Warby is not alone. According to Nielsen research, Australia's Web users are at the forefront of the social networking craze, posting, poking and Twittering nearly seven hours a month - more than the United States, Britain or Japan.

The figure may not seem high but it is an average taken from Australia's entire web-using population, including those who do not use the social networking sites at all.

It compares with a global average of five-and-a-half hours, making Australians the "world's most prolific users of social media", according to Nielsen.

The study found the social sites, whose use exploded 82 percent worldwide last year, were used by an estimated 9.9 million of Australia's 22 million population.

The findings jar with Australia's reputation as more beach resort than tech haven. But an estimated 80 percent of Australians now have access to high-speed broadband and use the internet, again more than the United States.

According to experts, this embracing of the new technology reflects the desire of mainly young Australians to bridge the country's global and internal isolation and make their voices heard.

"Distance is a tyranny in this country," said Mike Minehan, a communications lecturer from the University of Technology Sydney's Insearch college.

"There's a subconscious drive in Australia to step outside this isolation we find ourselves in. I think that's what's driving it here, the desire to be part of the world and not to be an insignificant island nation in the southern hemisphere."

Australians have taken to Facebook, the world's top social networking site in December, in droves, accounting for 8.2 million of its 206.9 million visitors that month.

As a well-travelled, multicultural society, Minehan said Australians used social media to connect with friends and family overseas, and also to shape a sense of national identity.

"We're really an Asia-Pacific nation with a European heritage, recognising that this is an anachronism," Minehan said.

"I think that the social networking sites and the high use of them represent Gen Y's search for more meaningful connectivity and identity other than the old cliches of the blond surf lifesaver, the Opera House and Aboriginal identity."

Social media commentator and researcher Laurel Papworth said the personality-based sites were a "natural fit" for well-educated, curious and outspoken Australians.

"We are less politically correct than the US, so are more likely to have an engaging, authentic, almost naughty or cheeky style that others like to read. We're not afraid of making a joke at our own expense," she told AFP.

Papworth added that older users were also increasing exponentially as they sought to stay in touch with their grandchildren.

One in five Australians aged 55 or older had reported using Facebook, with the site claiming seven million users of all ages nationwide, a "not insignificant" portion of the population, she said.

"People in Outback towns may well use social networks to connect to children who have migrated to large cities," Papworth said.

It's a trend that looks set to continue, with the government already setting in motion ambitious plans to wire up 90 percent of the sprawling country's homes with high-speed broadband by 2017.
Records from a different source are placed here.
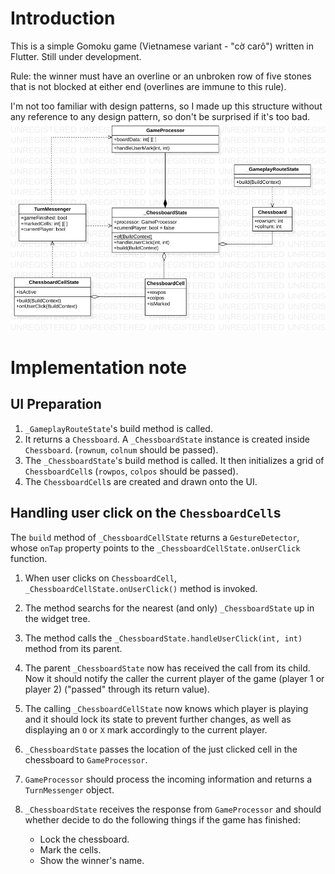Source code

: # Introduction
This is a simple Gomoku game (Vietnamese variant - "cờ carô") written in Flutter. Still under development.<br>

Rule: the winner must have an overline or an unbroken row of five stones that is not blocked at either end (overlines are immune to this rule). <br>

I'm not too familiar with design patterns, so I made up this structure without any reference to any design pattern, so don't be surprised if it's too bad.
![class-diagram](extra/ClassDiagram.jpg)

# Implementation note
## UI Preparation 
1. `_GameplayRouteState`'s build method is called.
2. It returns a `Chessboard`. A `_ChessboardState` instance is created inside `Chessboard`. (`rownum`, `colnum` should be passed).
3. The `_ChessboardState`'s build method is called. It then initializes a grid of `ChessboardCell`s (`rowpos`, `colpos` should be passed).
4. The `ChessboardCell`s are created and drawn onto the UI.

## Handling user click on the `ChessboardCell`s
The `build` method of `_ChessboardCellState` returns a `GestureDetector`, whose `onTap` property points to the `_ChessboardCellState.onUserClick` function.
1. When user clicks on `ChessboardCell`, `_ChessboardCellState.onUserClick()` method is invoked.
2. The method searchs for the nearest (and only) `_ChessboardState` up in the widget tree.
3. The method calls the `_ChessboardState.handleUserClick(int, int)` method from its parent.
4. The parent `_ChessboardState` now has received the call from its child. Now it should notify the caller the current player of the game (player 1 or player 2) ("passed" through its return value).
5. The calling `_ChessboardCellState` now knows which player is playing and it should lock its state to prevent further changes, as well as displaying an `O` or `X` mark accordingly to the current player.

6. `_ChessboardState` passes the location of the just clicked cell in the chessboard to `GameProcessor`.
7. `GameProcessor` should process the incoming information and returns a `TurnMessenger` object.
8. `_ChessboardState` receives the response from `GameProcessor` and should whether decide to do the following things if the game has finished:
    - Lock the chessboard.
    - Mark the cells.
    - Show the winner's name.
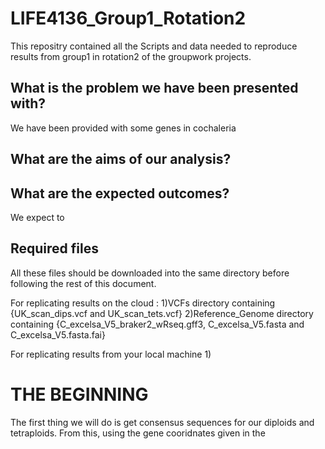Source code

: # LIFE4136_Group1_Rotation2
This repositry contained all the Scripts and data needed to reproduce results from group1 in rotation2 of the groupwork projects.

## What is the problem we have been presented with?
We have been provided with some genes in cochaleria 

## What are the aims of our analysis?

## What are the expected outcomes?
We expect to 


## Required files
All these files should be downloaded into the same directory before following the rest of this document.

For replicating results on the cloud :
1)VCFs directory containing {UK_scan_dips.vcf and UK_scan_tets.vcf}
2)Reference_Genome directory containing {C_excelsa_V5_braker2_wRseq.gff3, C_excelsa_V5.fasta and C_excelsa_V5.fasta.fai}

For replicating results from your local machine
1)

# THE BEGINNING 

The first thing we will do is get consensus sequences for our diploids and tetraploids. From this, using the gene cooridnates given in the
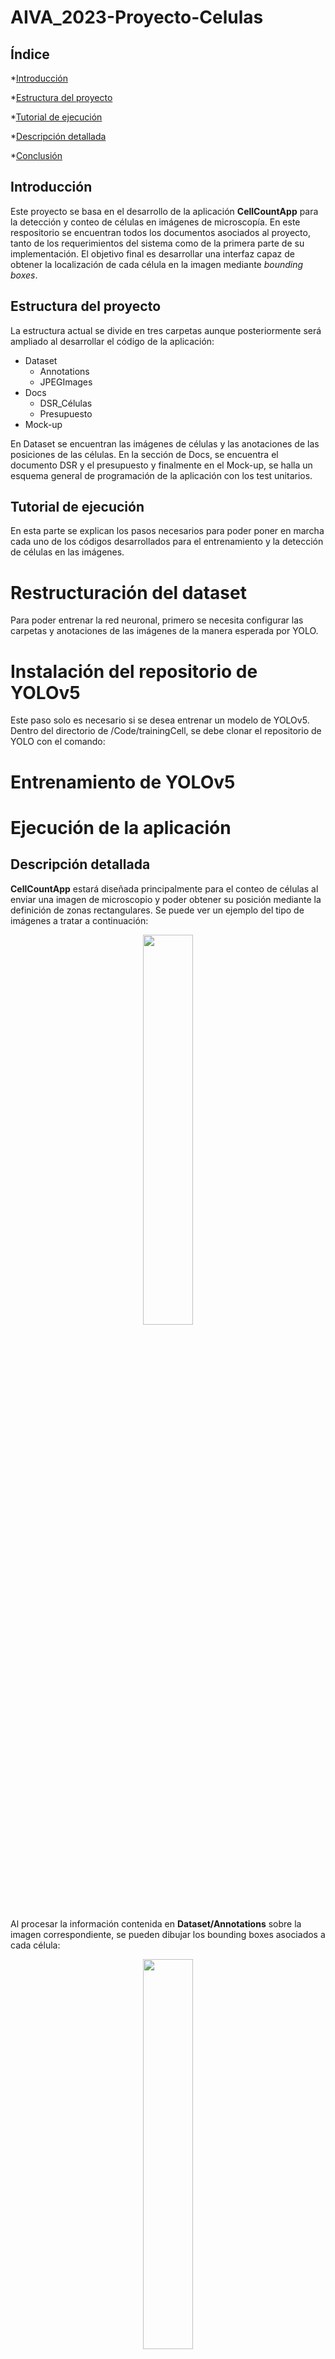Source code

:# AIVA_2023-Proyecto-Celulas

## Índice

*[Introducción](#introducción)

*[Estructura del proyecto](#estructura-del-proyecto)

*[Tutorial de ejecución](#tutorial-ejecución)

*[Descripción detallada](#descripción-detallada)

*[Conclusión](#conclusión)

## Introducción

Este proyecto se basa en el desarrollo de la aplicación **CellCountApp** para la detección y conteo de células en imágenes de microscopía. En este respositorio se encuentran todos los documentos asociados al proyecto, tanto de los requerimientos del sistema como de la primera parte de su implementación. El objetivo final es desarrollar una interfaz capaz de obtener la localización de cada célula en la imagen mediante *bounding boxes*. 


## Estructura del proyecto
La estructura actual se divide en tres carpetas aunque posteriormente será ampliado al desarrollar el código de la aplicación: 

* Dataset
  * Annotations
  * JPEGImages 
* Docs
  * DSR_Células
  * Presupuesto
* Mock-up

En Dataset se encuentran las imágenes de células y las anotaciones de las posiciones de las células. En la sección de Docs, se encuentra el documento DSR y el presupuesto y finalmente en el Mock-up, se halla un esquema general de programación de la aplicación con los test unitarios. 

## Tutorial de ejecución
En esta parte se explican los pasos necesarios para poder poner en marcha cada uno de los códigos desarrollados para el entrenamiento y la detección de células en las imágenes. 

# Restructuración del dataset 
Para poder entrenar la red neuronal, primero se necesita configurar las carpetas y anotaciones de las imágenes de la manera esperada por YOLO. 

# Instalación del repositorio de YOLOv5
Este paso solo es necesario si se desea entrenar un modelo de YOLOv5. Dentro del directorio de /Code/trainingCell, se debe clonar el repositorio de YOLO con el comando: 


# Entrenamiento de YOLOv5



# Ejecución de la aplicación





## Descripción detallada

**CellCountApp** estará diseñada principalmente para el conteo de células al enviar una imagen de microscopio y poder obtener su posición mediante la definición de zonas rectangulares. Se puede ver un ejemplo del tipo de imágenes a tratar a continuación: 

<p align="center">
<img src="https://user-images.githubusercontent.com/46898686/225309474-a1989b4f-5393-4303-9fd0-03c5c3c1fd35.png" width="40%" height="40%">
</p>

Al procesar la información contenida en **Dataset/Annotations** sobre la imagen correspondiente, se pueden dibujar los bounding boxes asociados a cada célula: 

<p align="center">
<img src="https://user-images.githubusercontent.com/46898686/225309987-9d719387-2e36-418b-bc1b-7fe2e3083437.png" width="40%" height="40%">
</p>


Se puede observar que hay varios tipos de células y que además estas pueden encontrarse a lo largo de toda la imagen en orientaciones distintas. Se debe tener en cuenta que pueden ocurrir superposiciones entre las células por lo que este será un tema clave a la hora de realizar la detección. 

Para el desarrollo del proyecto se programarán distintos modelos de **YOLO** que serán evaluados con métricas IoU. Estos modelos, procesarán la imagen, obteniendo la localización de las células esperada. En el caso de la interfaz final de **CellCountApp**, esta será programada con **Tkinker**. El usuario podrá cargar la imagen a procesar y se mostrará la información del procesamiento de forma visual, otorgando también el número total de células detectadas. 


# Conclusión 

Cabe decir que este repositorio se encuentra bajo desarrollo por lo que actualmente, solo posee los documentos para el comienzo del proyecto, el conjunto de datos que se utilizará para el entrenamiento del modelo y el mock-up del sistema.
Prime Minister Kevin Rudd and his conservative challenger, Tony Abbott, have both capitalised by Tweeting and Facebooking regularly, and experts expect social media to play an important role in this year's election.

"I do think we are are likely to see some exciting, explosive (election) moments courtesy of Twitter and as a public we need to applaud that," said University of Canberra academic Julie Posetti.

"A bit of honesty and authenticity back in politics is something I am sure a lot of people would welcome," she said.

Warby said social media had not only improved her connections with friends, but had also expanded her professional horizons, with unsolicited job offers flowing from her online profile.

"Social media just amplifies word of mouth, but times one million," Warby said, denying the new technology was dominating her life.

"I don't find it intrusive at all," she said. "I turn it off when I need to."